_DIRECTIONS_: The required output consists solely of the lines from the top of the listing through the line containing "Mơ hồ có thể", transcribed exactly.

_INPUT DATA_:

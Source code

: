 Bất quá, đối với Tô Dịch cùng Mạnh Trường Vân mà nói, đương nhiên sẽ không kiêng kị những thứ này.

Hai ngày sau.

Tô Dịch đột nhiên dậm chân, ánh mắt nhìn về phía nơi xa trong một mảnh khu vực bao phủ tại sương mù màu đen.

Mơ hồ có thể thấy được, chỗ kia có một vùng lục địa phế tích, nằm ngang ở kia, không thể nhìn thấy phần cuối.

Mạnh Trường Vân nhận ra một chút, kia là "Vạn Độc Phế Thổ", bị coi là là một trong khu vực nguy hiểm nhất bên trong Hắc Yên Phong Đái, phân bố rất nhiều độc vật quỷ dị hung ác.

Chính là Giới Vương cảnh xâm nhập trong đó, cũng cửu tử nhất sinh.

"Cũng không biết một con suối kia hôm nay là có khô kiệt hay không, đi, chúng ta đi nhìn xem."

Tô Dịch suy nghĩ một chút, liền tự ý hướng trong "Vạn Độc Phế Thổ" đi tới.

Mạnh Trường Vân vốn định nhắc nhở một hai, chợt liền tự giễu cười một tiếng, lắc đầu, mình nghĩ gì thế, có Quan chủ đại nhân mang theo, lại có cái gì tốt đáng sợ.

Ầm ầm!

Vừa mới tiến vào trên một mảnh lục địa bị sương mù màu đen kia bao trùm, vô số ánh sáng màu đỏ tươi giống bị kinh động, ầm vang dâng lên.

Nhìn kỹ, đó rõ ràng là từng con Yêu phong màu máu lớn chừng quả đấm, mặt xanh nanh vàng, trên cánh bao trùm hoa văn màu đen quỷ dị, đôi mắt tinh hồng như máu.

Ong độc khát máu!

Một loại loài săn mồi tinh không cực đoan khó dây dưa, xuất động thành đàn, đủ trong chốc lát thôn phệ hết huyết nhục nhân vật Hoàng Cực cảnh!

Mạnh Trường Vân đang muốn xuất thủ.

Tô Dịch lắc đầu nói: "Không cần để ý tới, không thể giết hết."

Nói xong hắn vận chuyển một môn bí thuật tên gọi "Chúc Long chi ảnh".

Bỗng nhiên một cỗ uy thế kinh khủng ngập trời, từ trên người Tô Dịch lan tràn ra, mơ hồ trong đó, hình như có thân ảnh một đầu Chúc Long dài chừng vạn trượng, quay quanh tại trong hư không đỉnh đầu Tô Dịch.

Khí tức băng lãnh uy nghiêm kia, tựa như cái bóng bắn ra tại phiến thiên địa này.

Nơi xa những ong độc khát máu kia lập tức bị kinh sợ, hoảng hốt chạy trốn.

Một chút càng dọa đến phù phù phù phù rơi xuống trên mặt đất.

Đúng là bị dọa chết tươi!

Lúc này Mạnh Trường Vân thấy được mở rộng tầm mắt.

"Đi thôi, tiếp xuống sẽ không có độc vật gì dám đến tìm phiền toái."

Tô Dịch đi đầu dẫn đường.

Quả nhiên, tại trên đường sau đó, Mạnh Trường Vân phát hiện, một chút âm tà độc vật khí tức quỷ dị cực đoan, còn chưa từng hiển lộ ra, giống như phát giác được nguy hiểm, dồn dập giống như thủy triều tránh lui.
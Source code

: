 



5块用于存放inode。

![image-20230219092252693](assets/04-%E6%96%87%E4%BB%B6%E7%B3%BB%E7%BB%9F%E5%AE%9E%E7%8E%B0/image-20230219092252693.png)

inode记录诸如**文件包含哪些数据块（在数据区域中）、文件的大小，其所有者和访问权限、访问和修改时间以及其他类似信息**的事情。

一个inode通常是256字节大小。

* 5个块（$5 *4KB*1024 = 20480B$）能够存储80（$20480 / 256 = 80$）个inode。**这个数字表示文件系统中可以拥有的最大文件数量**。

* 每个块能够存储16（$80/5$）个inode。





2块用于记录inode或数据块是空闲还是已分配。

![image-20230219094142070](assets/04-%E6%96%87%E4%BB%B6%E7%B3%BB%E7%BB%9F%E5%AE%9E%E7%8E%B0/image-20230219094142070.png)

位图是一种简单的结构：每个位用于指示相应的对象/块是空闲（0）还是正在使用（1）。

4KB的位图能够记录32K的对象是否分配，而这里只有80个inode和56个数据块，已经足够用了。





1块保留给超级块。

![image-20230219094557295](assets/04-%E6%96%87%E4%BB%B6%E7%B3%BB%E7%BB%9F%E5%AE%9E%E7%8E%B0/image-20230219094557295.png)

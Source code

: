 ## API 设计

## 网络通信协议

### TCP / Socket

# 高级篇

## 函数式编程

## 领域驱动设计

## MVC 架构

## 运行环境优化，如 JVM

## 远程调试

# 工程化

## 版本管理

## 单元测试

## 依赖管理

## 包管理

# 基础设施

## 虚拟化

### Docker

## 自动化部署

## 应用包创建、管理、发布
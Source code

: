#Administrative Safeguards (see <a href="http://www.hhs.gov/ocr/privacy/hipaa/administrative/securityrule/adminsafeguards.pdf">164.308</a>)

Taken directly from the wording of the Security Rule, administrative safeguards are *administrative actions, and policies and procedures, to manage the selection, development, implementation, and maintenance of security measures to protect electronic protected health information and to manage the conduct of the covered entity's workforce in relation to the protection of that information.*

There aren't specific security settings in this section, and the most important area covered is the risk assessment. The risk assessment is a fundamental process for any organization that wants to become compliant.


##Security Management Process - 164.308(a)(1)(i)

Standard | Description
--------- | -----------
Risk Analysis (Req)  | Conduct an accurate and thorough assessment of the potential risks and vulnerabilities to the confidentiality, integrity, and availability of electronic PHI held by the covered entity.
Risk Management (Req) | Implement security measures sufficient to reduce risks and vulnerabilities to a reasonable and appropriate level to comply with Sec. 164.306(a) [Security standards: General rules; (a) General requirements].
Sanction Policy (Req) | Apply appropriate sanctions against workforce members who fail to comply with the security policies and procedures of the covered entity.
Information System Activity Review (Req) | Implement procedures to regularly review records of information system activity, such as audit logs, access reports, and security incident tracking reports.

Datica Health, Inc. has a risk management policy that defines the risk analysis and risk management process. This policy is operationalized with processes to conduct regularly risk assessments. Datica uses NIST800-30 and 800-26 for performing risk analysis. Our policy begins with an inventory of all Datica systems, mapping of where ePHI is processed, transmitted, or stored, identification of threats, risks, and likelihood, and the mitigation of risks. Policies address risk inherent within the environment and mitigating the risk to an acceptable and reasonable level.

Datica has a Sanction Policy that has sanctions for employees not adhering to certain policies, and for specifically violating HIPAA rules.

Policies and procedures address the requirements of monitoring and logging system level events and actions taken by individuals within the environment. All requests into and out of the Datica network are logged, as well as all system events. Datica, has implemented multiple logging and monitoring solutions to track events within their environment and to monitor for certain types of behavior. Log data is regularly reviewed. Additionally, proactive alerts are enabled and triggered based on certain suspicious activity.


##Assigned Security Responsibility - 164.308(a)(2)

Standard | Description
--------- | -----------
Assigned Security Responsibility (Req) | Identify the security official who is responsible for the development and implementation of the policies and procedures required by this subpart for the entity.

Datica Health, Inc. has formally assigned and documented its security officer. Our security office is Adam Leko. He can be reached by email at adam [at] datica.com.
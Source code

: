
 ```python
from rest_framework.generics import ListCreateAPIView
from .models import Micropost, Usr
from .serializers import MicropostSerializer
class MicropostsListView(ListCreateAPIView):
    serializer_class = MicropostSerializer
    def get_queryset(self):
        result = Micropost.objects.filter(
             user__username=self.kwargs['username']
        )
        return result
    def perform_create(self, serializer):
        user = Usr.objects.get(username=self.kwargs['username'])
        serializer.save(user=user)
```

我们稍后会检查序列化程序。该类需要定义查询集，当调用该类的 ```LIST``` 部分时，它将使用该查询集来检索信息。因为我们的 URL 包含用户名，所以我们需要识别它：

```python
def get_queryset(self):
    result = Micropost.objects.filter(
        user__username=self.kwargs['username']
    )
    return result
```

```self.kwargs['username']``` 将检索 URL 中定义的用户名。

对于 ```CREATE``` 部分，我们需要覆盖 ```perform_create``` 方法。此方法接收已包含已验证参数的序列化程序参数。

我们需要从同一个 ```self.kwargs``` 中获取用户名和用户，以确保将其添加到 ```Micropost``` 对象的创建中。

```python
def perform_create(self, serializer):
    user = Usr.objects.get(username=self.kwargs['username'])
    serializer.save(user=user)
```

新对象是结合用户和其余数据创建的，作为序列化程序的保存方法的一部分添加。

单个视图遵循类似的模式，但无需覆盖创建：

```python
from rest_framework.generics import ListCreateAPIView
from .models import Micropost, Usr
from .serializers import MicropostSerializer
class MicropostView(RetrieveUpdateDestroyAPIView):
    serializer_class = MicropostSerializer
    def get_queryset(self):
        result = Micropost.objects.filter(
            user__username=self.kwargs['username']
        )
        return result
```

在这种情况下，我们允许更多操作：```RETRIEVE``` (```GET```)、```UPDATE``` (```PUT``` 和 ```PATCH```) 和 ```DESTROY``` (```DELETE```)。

_SOLUTION TO THE EXERCISE_:
Source code

: Bất quá, đối với Tô Dịch cùng Mạnh Trường Vân mà nói, đương nhiên sẽ không kiêng kị những thứ này.

Hai ngày sau.

Tô Dịch đột nhiên dậm chân, ánh mắt nhìn về phía nơi xa trong một mảnh khu vực bao phủ tại sương mù màu đen.

Mơ hồ có thể thấy được, chỗ kia có một vùng lục địa phế tích, nằm ngang ở kia, không thể nhìn thấy phần cuối.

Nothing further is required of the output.